As a person who identifies as asexual, but is also dissatisfied with how we determine/decide/express our gender and sexuality, I always had this feeling that I wanted to refuse being part of the “LGBTQIA+”, or the exactions of having to determine your SOGIE, or be represented by any colored flag or person or fictional character.

But I also couldn’t deny that “asexual” was the closest term I could identify with, and this word is what helps other people understand my position.

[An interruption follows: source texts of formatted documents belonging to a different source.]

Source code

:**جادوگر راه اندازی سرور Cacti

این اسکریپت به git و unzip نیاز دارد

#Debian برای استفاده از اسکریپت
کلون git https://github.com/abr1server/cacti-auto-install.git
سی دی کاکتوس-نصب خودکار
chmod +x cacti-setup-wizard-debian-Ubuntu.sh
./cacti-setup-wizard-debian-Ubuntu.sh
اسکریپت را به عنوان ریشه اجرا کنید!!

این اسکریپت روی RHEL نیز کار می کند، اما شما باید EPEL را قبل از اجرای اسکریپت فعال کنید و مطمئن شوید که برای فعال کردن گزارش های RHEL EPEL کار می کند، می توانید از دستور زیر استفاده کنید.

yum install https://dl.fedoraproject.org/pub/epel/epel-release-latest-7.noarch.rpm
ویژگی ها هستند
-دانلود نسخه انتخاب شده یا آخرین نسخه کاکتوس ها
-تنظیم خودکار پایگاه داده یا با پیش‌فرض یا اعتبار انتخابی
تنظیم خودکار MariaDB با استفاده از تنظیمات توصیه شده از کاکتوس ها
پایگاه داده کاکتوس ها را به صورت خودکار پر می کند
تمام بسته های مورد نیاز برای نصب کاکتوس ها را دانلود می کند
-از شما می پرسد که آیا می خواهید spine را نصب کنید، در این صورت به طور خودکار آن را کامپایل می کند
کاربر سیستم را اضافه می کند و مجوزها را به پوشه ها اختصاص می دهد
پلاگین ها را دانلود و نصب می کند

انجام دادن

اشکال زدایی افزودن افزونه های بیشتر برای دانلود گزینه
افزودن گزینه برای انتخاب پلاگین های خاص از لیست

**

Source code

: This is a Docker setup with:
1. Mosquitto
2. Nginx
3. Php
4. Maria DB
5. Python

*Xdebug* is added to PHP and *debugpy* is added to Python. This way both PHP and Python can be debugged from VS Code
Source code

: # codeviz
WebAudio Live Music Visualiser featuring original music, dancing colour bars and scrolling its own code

During post-production, I have been reading works by Jonathan Beller, particularly the Cinematic Mode of Production (2006), and I’ve come to realize a bit more clearly how the image (and therefore cinema or the moving image) has largely contributed to how we identify, understand, and express gender and sexuality. The documentary no less contributes to this construction of identities, and therefore also prejudices, stereotypes, and whatever meaning we could make from visual expressions.

And so this was also the approach to my work, where I spent an entire day on Pride Month with a female friend, Sheena, who also identified as asexual, and we spoke about our experiences, asked each other questions, while documenting each other using different cameras. Part of the work was deciding to abandon the idea of showing a “crystal-clear” look at asexuality” and the clean documentary form, in order to make something new and express (or appear as) only what we wanted to say. We did not seek empathy or understanding; we didn’t want to be asked, we wanted to be something else, we wanted to escape that “box”: my room in a pandemic, the “asexual” label, society that forces us to conform to whatever identification and means of exploitation.

Image-making, regardless if it’s a “real life” documentary or fantasy film, is a matter of weaving meaning or fictions: all of these are truths that one can interpret in different contexts. Both the film and my (a)sexuality are abstractions and simulations of social experiences—my asexuality is determined by my social position in relation to others. At the end of the day, it matters just as much as people want it to matter. For me, it doesn’t. Maybe we could think of other strategies for liberation outside of “representation.” Oftentimes, I try to look away and focus on things that feel much more urgent.